- **Work to be completed**:
How many lines of these records hold the string "cypress"? Reply with the number alone.

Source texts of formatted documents
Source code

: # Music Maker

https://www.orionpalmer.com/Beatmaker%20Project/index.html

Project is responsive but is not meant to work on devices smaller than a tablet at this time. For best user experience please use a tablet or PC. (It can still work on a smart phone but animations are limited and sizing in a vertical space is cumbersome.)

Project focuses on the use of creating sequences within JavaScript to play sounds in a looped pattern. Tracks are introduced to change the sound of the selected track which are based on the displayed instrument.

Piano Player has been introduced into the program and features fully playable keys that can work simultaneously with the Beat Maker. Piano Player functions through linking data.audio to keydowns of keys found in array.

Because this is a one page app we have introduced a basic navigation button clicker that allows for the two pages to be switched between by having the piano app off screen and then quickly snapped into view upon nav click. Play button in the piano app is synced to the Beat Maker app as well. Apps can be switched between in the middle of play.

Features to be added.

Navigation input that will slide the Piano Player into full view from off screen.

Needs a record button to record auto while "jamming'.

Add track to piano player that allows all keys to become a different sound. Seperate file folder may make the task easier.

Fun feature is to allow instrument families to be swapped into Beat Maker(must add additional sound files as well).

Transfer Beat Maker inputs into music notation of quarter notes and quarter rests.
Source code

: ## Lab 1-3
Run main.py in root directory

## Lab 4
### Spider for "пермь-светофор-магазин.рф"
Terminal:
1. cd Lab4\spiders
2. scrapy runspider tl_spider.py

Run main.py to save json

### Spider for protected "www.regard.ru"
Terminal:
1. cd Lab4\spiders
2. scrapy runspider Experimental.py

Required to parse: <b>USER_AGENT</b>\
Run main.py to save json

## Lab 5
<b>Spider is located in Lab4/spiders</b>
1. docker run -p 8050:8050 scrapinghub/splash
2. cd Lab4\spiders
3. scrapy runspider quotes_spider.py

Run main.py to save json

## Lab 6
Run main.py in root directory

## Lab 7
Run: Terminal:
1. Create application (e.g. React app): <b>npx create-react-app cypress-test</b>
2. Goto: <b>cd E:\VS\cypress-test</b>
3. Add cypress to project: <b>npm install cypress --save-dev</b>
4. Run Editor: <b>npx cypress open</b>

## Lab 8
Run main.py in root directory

- **Result below**:
4